The following steps describe the process of developing a stand-alone application with Dexterity:
As with any application development process, this step involves determining exactly what you want the application to do.
For Dexterity applications, this involves defining the tables, designing the interface, deciding what scripts are needed, and designing the reports necessary for the application. It may be useful to create prototypes of parts of the application to test the interface or determine whether parts of your application are practical to implement.
Coding the basic application functions first provides a base on which the build the remainder of the application. Some of the basic functions typically found in Dexterity applications are described in the Stand-alone Application Guide. Refer to that manual for more information.
After the basic functions of the application are coded, you can code other portions that perform functions specific to your application.
As parts of the application are completed, you will want to run it using the runtime engine and test the application’s functions. Testing Dexterity applications is described in Testing Your Application. There you will also find a description the macro system that is available to all Dexterity applications.
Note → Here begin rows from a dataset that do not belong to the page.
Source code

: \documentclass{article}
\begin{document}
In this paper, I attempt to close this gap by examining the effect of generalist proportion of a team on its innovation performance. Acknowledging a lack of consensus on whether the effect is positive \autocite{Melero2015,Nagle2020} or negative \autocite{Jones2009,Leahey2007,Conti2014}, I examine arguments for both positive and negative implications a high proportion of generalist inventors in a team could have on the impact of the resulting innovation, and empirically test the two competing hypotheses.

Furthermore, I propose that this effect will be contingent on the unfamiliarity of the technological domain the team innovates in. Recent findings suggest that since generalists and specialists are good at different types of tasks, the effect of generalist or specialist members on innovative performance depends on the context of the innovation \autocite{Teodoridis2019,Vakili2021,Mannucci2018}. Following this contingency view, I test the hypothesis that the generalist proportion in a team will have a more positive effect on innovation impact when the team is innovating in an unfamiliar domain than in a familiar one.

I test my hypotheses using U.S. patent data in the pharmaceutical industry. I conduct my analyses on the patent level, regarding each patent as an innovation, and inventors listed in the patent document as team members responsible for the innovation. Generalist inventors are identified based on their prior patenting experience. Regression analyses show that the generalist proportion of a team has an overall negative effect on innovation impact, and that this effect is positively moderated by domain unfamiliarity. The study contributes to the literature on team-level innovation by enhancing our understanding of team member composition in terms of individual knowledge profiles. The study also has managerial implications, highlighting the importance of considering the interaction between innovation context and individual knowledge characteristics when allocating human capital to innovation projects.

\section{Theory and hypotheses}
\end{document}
The macro system is useful for recording test procedures which allows an application to be retested easily.
To use the runtime engine to run your application, you’ll enter product information for the application dictionary and create a launch file to start the application. Adding product information is described in Setting Product Information. Using a launch file to start an application with the runtime engine is described in Using Launch Files.
After you’ve coded and finished making changes to your application, write and code any online help. Online help is described in the Stand-alone Application Guide.
Once all of the parts of the application are complete, you’ll package them in a deliverable form. Packaging an application is described in Packaging Applications.